Description of the task: The reply should contain every entry below exactly as written, with no images.

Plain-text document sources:
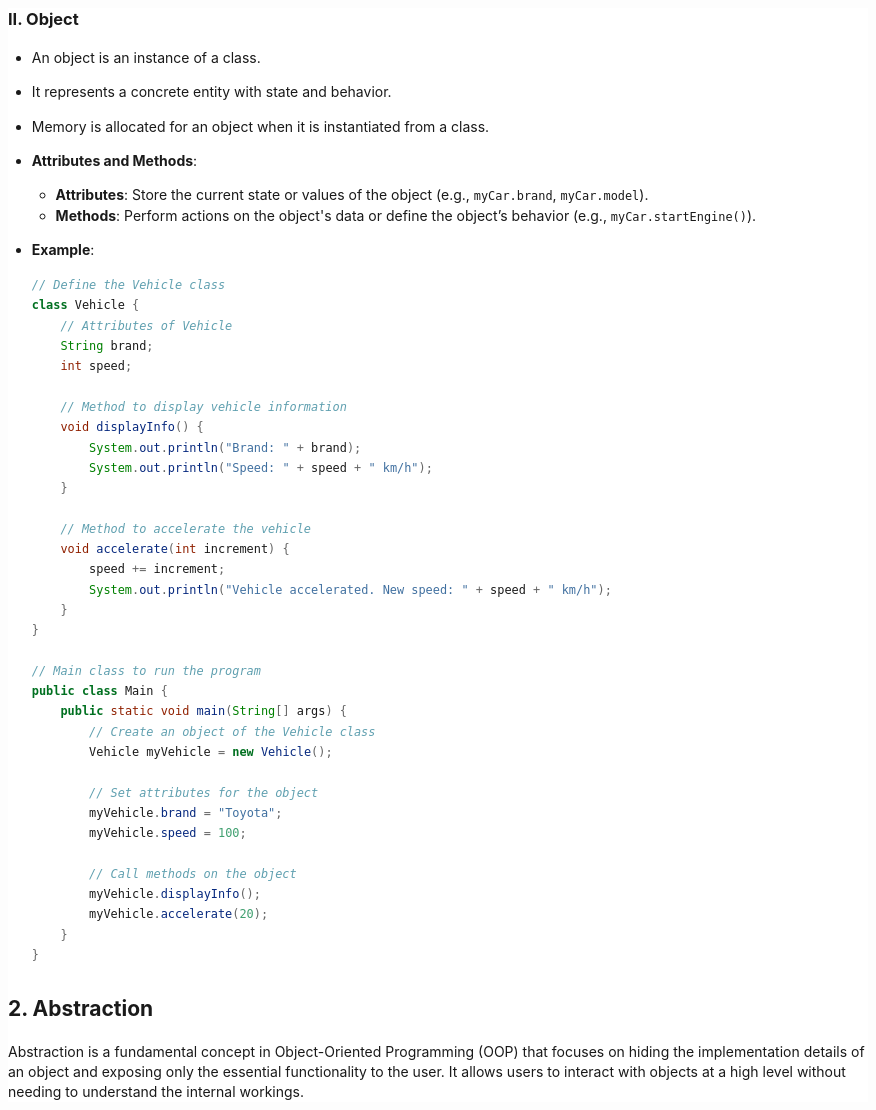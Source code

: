 ### II. Object

- An object is an instance of a class.
- It represents a concrete entity with state and behavior.
- Memory is allocated for an object when it is instantiated from a class.
- **Attributes and Methods**:
  - **Attributes**: Store the current state or values of the object (e.g., `myCar.brand`, `myCar.model`).
  - **Methods**: Perform actions on the object's data or define the object’s behavior (e.g., `myCar.startEngine()`).

- **Example**:
    ```java
    // Define the Vehicle class
    class Vehicle {
        // Attributes of Vehicle
        String brand;
        int speed;

        // Method to display vehicle information
        void displayInfo() {
            System.out.println("Brand: " + brand);
            System.out.println("Speed: " + speed + " km/h");
        }

        // Method to accelerate the vehicle
        void accelerate(int increment) {
            speed += increment;
            System.out.println("Vehicle accelerated. New speed: " + speed + " km/h");
        }
    }

    // Main class to run the program
    public class Main {
        public static void main(String[] args) {
            // Create an object of the Vehicle class
            Vehicle myVehicle = new Vehicle();

            // Set attributes for the object
            myVehicle.brand = "Toyota";
            myVehicle.speed = 100;

            // Call methods on the object
            myVehicle.displayInfo();
            myVehicle.accelerate(20);
        }
    }
    ```

## 2. Abstraction
Abstraction is a fundamental concept in Object-Oriented Programming (OOP) that focuses on hiding the implementation details of an object and exposing only the essential functionality to the user. It allows users to interact with objects at a high level without needing to understand the internal workings.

Exercise solution:
Source code

: ### II. Object

- An object is an instance of a class.
- It represents a concrete entity with state and behavior.
- Memory is allocated for an object when it is instantiated from a class.
- **Attributes and Methods**:
  - **Attributes**: Store the current state or values of the object (e.g., `myCar.brand`, `myCar.model`).
  - **Methods**: Perform actions on the object's data or define the object’s behavior (e.g., `myCar.startEngine()`).

- **Example**:
    ```java
    // Define the Vehicle class
    class Vehicle {
        // Attributes of Vehicle
        String brand;
        int speed;

        // Method to display vehicle information
        void displayInfo() {
            System.out.println("Brand: " + brand);
            System.out.println("Speed: " + speed + " km/h");
        }

        // Method to accelerate the vehicle
        void accelerate(int increment) {
            speed += increment;
            System.out.println("Vehicle accelerated. New speed: " + speed + " km/h");
        }
    }

    // Main class to run the program
    public class Main {
        public static void main(String[] args) {
            // Create an object of the Vehicle class
            Vehicle myVehicle = new Vehicle();

            // Set attributes for the object
            myVehicle.brand = "Toyota";
            myVehicle.speed = 100;

            // Call methods on the object
            myVehicle.displayInfo();
            myVehicle.accelerate(20);
        }
    }
    ```

## 2. Abstraction
Abstraction is a fundamental concept in Object-Oriented Programming (OOP) that focuses on hiding the implementation details of an object and exposing only the essential functionality to the user. It allows users to interact with objects at a high level without needing to understand the internal workings.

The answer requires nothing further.